**Exercise aim:** Do any lines in the data below contain "much"? If so, copy every one of them.

**Given records:**
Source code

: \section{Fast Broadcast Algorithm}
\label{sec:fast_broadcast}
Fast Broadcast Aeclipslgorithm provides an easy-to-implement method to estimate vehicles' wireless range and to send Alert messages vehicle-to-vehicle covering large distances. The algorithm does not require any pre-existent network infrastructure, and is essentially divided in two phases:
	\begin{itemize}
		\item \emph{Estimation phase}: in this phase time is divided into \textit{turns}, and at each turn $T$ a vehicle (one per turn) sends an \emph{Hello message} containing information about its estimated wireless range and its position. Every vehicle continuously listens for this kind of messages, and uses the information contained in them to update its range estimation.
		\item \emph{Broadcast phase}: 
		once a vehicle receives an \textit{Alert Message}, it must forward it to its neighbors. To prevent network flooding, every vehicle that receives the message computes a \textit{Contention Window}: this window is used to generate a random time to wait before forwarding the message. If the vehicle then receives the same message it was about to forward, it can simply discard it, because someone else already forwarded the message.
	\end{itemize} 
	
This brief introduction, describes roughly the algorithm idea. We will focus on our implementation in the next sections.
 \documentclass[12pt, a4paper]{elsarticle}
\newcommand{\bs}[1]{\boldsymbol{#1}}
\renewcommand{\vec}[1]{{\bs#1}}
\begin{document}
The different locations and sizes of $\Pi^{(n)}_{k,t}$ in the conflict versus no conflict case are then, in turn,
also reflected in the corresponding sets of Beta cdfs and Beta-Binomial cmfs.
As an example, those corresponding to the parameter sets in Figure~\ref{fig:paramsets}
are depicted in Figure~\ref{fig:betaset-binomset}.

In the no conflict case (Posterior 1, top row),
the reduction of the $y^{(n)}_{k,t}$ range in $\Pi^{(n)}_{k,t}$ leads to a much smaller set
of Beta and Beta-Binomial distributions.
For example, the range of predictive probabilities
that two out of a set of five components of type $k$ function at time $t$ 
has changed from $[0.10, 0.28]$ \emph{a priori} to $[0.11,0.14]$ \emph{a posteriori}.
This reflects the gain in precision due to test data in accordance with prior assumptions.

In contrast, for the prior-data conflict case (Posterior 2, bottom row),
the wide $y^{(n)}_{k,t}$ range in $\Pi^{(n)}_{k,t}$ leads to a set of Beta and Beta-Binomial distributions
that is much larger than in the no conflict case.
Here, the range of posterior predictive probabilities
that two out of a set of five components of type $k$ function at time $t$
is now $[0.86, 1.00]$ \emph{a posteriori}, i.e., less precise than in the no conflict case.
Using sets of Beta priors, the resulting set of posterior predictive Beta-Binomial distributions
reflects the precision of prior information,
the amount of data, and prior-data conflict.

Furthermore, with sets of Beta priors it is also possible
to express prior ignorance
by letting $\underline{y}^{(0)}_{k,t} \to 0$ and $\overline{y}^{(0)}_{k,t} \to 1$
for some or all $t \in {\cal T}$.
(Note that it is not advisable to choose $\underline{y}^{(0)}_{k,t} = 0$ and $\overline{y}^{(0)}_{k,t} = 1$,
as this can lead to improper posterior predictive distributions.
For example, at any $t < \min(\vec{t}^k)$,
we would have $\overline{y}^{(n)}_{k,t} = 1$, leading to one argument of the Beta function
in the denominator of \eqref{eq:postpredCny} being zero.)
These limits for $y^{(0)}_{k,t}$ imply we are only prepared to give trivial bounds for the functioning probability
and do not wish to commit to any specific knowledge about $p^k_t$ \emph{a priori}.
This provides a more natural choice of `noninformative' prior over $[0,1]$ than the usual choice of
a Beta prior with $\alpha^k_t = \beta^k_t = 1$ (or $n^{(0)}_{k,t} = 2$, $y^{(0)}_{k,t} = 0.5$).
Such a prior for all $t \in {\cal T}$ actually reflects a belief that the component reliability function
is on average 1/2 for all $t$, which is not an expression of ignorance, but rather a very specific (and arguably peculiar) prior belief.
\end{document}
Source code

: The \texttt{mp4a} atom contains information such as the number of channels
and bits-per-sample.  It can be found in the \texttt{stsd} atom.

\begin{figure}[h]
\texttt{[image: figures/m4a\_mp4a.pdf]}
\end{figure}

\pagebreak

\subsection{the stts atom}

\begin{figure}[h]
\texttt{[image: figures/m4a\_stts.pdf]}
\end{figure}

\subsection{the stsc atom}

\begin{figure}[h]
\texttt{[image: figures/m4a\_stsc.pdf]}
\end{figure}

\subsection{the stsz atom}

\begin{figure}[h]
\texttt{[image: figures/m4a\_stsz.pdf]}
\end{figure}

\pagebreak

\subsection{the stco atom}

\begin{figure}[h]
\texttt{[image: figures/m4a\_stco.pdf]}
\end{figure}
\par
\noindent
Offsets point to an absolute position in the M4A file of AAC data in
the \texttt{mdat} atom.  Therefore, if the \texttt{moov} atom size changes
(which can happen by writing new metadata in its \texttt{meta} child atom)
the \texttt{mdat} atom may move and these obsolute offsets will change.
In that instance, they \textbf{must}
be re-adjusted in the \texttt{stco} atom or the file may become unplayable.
---
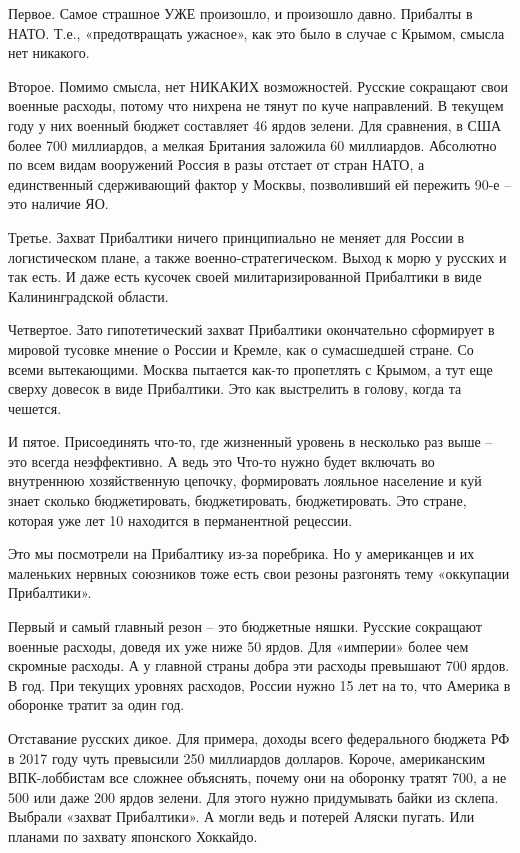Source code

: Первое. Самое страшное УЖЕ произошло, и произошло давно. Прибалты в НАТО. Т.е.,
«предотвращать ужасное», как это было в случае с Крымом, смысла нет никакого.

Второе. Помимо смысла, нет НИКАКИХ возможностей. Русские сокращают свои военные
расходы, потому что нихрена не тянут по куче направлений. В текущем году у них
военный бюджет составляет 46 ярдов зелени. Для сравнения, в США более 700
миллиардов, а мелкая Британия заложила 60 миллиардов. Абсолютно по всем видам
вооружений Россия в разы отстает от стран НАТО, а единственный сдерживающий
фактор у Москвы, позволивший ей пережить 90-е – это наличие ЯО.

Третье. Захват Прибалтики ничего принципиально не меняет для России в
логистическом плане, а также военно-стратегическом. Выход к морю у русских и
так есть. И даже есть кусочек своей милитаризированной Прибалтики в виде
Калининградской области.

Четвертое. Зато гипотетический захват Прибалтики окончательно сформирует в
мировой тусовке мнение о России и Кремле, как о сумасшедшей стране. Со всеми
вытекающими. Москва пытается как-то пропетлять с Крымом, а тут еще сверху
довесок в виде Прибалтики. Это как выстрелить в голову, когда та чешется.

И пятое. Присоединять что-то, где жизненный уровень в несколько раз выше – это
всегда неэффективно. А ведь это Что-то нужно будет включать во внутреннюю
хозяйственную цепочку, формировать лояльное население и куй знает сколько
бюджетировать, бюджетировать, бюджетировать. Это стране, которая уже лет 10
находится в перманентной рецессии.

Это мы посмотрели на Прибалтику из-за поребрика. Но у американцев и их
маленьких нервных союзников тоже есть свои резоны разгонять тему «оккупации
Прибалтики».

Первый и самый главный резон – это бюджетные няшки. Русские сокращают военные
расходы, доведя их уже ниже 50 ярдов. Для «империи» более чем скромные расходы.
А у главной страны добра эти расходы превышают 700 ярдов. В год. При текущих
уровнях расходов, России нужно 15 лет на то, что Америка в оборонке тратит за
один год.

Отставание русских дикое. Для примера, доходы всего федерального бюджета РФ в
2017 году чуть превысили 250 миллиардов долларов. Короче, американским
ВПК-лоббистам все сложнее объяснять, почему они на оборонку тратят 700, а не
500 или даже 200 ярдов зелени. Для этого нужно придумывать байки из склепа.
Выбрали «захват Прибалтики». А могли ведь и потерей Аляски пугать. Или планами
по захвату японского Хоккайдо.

**Solved exercise:**
the reduction of the $y^{(n)}_{k,t}$ range in $\Pi^{(n)}_{k,t}$ leads to a much smaller set
that is much larger than in the no conflict case.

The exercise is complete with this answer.